Berdasarkan informasi yang dihimpun, pasokan solar bersubsidi tersebut diduga berasal dari SPBU Nomor 54.672.21 di Desa Curahsawo, Kecamatan Gending. Dalam menjalankan aksinya, modus yang digunakan adalah mengoperasikan armada dump truck berwarna biru dan kuning dengan plat nomor polisi yang kerap diganti guna mengelabui petugas saat pengisian berulang.
“Ada gudangnya dan setiap hari armada bergantian masuk. Isu ini sudah meresahkan, tetapi sampai sekarang belum ada penindakan nyata dari aparat penegak hukum,” ungkap salah seorang warga setempat yang meminta identitasnya dirahasiakan demi alasan keamanan.
Ia menambahkan, lambannya penanganan memicu spekulasi di tengah masyarakat mengenai pembiaran oleh pihak berwenang. “Kami mempertanyakan apakah keberadaan gudang ini sengaja dibiarkan atau APH yang tutup mata,” tegasnya.
Dalam informasi yang berkembang di masyarakat, seorang berinisial “,ER” disebut-sebut sebagai pihak yang diduga menjadi pengepul sekaligus koordinator armada atau penguasa gudang.

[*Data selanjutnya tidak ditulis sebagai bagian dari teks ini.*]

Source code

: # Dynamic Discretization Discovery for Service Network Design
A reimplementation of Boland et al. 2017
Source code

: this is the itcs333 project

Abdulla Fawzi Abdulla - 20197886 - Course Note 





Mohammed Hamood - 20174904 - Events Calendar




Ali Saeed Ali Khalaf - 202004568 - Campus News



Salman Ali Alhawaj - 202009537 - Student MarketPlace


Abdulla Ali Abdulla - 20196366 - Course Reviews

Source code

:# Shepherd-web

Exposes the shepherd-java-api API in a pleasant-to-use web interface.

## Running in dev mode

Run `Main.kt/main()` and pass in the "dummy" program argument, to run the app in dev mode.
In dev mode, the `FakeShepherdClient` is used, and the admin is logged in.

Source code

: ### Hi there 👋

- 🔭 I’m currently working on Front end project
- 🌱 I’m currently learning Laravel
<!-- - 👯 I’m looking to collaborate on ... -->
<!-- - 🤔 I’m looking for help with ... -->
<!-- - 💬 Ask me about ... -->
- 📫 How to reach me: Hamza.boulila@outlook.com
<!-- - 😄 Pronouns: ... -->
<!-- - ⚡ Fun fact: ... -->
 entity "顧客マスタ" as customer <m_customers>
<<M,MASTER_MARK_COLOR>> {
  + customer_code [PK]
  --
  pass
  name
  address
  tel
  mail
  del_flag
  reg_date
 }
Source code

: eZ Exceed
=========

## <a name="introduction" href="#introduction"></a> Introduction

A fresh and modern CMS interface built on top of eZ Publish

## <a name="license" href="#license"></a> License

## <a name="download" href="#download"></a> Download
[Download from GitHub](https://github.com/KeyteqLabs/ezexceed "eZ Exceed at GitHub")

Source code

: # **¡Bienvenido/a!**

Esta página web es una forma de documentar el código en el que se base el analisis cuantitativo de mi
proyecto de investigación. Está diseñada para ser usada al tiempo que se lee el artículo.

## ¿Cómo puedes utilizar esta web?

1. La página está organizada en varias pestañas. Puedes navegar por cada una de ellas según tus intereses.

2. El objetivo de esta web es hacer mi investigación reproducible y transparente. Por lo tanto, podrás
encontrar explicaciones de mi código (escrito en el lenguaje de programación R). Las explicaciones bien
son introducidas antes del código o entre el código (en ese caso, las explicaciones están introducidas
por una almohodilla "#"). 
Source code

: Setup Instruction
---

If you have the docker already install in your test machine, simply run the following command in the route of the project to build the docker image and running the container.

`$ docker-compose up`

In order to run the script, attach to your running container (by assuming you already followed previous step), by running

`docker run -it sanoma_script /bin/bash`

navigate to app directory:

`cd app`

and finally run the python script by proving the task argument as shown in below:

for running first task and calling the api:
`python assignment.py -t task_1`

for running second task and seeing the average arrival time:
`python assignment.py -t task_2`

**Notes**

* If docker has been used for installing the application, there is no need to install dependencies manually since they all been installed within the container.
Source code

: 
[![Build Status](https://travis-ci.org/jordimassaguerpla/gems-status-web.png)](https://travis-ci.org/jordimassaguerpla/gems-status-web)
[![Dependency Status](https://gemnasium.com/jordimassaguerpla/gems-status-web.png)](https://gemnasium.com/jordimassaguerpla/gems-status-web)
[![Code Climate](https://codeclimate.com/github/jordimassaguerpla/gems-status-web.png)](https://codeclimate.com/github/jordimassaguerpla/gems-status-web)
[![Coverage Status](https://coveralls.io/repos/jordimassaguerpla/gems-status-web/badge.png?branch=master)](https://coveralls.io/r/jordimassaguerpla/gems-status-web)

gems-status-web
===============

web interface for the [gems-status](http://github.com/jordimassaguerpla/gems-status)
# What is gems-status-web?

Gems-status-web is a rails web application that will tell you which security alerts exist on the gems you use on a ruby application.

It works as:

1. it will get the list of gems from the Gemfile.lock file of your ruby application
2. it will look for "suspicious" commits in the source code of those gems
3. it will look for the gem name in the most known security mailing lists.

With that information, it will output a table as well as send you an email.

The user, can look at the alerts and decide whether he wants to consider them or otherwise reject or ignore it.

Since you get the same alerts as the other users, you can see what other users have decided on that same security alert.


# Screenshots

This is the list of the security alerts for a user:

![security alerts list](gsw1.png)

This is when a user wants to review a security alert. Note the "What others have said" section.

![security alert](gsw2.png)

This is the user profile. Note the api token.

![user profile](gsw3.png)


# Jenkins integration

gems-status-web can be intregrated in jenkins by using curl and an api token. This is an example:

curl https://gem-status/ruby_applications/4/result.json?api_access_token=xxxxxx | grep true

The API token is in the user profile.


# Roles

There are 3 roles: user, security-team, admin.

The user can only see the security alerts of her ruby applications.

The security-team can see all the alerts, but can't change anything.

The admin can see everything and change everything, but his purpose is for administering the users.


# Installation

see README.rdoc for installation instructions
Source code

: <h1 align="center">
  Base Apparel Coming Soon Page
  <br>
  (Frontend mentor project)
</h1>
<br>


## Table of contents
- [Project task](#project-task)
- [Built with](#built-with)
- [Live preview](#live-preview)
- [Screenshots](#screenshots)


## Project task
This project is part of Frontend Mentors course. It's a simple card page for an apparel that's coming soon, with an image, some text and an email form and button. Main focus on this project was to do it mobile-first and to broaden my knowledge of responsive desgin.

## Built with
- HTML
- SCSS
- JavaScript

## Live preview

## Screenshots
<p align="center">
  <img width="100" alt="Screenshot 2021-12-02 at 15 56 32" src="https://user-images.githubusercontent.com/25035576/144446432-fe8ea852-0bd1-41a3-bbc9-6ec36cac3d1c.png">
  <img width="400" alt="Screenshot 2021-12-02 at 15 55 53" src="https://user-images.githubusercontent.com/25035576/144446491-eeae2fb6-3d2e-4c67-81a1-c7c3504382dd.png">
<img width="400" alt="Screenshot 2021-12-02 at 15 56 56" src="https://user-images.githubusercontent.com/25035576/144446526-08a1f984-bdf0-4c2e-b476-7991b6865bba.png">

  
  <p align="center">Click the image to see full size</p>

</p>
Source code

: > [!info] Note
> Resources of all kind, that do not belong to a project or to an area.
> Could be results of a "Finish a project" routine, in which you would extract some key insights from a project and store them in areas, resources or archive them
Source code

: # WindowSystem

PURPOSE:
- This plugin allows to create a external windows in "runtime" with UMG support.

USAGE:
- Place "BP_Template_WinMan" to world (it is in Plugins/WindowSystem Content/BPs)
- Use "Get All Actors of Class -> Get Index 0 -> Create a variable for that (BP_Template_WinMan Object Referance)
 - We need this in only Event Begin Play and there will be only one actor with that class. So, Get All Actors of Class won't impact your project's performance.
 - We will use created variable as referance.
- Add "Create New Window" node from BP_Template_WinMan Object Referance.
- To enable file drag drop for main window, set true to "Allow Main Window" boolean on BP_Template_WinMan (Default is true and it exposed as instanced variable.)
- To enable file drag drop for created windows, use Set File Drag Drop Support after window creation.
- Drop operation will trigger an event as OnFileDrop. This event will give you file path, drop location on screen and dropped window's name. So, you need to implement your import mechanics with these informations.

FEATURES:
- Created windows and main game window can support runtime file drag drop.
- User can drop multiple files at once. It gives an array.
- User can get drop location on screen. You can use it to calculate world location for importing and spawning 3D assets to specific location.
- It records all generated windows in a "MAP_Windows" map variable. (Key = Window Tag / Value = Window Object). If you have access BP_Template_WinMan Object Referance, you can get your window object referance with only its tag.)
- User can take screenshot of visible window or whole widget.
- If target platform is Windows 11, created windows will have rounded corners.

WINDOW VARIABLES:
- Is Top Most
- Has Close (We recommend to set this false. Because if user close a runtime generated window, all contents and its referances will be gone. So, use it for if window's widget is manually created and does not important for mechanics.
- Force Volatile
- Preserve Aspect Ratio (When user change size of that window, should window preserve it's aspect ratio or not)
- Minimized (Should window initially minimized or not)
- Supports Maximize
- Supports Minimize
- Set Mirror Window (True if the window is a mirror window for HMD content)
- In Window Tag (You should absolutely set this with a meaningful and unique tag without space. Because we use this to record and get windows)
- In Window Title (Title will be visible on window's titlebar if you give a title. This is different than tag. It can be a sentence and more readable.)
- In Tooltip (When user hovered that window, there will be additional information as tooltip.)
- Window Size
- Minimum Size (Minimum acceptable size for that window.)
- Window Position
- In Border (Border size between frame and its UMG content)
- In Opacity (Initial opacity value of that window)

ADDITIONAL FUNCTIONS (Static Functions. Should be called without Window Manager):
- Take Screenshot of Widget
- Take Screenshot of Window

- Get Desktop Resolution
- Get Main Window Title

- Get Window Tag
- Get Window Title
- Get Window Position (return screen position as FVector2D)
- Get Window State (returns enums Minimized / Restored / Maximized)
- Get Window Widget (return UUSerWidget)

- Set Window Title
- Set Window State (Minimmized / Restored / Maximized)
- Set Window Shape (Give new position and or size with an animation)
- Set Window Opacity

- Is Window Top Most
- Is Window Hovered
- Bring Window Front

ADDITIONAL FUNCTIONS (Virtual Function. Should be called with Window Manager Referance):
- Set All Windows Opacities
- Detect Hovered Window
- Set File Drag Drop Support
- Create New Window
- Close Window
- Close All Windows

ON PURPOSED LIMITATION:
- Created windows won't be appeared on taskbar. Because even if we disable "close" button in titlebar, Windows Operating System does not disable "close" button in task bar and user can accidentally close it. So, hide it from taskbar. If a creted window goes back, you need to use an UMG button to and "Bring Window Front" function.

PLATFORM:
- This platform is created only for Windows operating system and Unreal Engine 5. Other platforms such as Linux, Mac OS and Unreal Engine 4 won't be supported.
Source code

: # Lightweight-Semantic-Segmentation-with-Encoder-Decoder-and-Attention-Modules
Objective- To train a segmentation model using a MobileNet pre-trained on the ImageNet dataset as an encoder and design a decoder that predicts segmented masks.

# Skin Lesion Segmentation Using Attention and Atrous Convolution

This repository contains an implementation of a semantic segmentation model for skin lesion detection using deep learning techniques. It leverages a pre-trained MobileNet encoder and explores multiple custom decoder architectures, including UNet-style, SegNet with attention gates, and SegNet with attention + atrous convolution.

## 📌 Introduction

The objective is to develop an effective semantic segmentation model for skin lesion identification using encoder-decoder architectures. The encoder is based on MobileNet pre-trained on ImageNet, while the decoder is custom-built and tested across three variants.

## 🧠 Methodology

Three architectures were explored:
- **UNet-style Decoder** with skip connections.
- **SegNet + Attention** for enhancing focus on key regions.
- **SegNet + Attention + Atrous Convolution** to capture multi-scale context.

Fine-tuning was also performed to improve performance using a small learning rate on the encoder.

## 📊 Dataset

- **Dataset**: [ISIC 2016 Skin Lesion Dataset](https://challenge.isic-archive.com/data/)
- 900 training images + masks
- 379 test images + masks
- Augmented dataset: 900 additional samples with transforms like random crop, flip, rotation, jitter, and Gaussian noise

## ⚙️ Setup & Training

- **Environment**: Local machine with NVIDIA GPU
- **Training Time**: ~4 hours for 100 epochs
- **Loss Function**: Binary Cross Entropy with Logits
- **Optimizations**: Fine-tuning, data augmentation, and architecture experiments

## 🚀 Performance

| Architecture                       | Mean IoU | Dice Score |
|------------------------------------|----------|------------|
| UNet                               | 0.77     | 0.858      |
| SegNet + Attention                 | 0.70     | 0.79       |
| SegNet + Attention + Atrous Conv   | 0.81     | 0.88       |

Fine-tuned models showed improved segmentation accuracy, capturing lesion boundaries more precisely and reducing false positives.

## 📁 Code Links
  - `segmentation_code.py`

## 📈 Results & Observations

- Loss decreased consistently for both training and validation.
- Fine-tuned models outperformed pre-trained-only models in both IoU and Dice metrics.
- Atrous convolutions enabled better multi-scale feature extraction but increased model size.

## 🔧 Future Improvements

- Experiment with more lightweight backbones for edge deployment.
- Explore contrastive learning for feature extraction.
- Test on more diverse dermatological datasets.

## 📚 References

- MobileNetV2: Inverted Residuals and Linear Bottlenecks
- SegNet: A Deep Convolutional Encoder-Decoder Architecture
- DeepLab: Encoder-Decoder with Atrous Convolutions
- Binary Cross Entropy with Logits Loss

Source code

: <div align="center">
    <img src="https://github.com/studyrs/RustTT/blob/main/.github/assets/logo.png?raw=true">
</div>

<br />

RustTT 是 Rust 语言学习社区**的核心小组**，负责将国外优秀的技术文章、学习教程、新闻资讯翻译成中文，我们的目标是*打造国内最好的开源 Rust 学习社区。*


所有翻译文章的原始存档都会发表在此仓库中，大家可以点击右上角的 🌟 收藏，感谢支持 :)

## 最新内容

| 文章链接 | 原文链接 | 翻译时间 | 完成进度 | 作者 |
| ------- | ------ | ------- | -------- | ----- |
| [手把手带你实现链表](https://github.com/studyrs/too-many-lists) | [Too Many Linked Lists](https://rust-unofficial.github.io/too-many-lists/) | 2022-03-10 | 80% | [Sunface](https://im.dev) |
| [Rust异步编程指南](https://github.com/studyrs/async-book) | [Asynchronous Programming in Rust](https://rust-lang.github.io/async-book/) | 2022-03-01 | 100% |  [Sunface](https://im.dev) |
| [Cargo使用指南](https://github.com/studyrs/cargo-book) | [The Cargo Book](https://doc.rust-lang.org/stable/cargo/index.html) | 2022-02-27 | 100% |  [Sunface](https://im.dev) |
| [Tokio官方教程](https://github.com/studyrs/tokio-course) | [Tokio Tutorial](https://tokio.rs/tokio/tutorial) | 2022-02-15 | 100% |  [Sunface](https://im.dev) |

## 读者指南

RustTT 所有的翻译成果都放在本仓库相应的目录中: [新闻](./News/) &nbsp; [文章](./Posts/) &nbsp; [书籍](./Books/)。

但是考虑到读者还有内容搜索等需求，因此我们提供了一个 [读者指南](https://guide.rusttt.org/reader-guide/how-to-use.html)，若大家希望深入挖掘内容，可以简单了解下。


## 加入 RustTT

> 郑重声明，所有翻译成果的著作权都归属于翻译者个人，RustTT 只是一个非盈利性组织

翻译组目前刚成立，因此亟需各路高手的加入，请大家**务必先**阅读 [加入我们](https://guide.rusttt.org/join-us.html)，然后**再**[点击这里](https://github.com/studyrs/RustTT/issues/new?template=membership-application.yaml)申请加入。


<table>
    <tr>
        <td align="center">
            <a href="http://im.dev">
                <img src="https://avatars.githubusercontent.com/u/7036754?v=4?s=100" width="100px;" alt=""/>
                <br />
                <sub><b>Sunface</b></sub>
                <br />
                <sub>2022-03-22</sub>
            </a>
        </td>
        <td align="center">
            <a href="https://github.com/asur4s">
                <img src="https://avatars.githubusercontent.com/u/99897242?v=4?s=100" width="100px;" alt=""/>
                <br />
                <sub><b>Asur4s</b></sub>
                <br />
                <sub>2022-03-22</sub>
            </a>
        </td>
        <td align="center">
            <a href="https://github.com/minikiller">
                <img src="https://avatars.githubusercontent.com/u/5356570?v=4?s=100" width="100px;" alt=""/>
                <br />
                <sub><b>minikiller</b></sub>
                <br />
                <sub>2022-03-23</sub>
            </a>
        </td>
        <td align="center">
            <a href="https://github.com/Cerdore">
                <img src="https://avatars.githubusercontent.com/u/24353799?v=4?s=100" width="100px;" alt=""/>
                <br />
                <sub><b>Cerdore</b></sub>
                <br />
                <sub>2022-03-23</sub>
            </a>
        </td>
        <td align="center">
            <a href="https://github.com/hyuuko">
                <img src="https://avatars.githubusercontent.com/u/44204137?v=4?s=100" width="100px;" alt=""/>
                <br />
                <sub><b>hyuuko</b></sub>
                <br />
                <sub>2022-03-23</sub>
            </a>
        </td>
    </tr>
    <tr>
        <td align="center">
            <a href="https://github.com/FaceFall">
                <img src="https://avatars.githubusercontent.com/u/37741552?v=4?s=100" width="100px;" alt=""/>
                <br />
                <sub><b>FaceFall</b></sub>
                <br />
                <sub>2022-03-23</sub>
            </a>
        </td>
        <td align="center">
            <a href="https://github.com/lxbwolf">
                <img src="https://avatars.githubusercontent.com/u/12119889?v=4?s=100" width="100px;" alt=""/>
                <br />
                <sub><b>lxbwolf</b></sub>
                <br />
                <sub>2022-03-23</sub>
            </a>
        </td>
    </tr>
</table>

Masyarakat mendesak Aparat Penegak Hukum (APH) segera mengusut tuntas rantai distribusi BBM tersebut, memeriksa legalitas aktivitas di Desa Sumberanyar, serta menindak tegas oknum yang terlibat.
Penyalahgunaan BBM bersubsidi secara lugas melanggar Pasal 55 Undang-Undang Nomor 22 Tahun 2001 tentang Minyak dan Gas Bumi, sebagaimana diubah melalui UU Nomor 6 Tahun 2023 tentang Cipta Kerja, dengan ancaman pidana penjara maksimal 6 tahun dan denda hingga Rp 60 miliar.
Hingga berita ini diunggah, Kanit Tipidter Polres Probolinggo belum memberikan keterangan resmi maupun respons saat dikonfirmasi melalui pesan singkat dan sambungan telepon.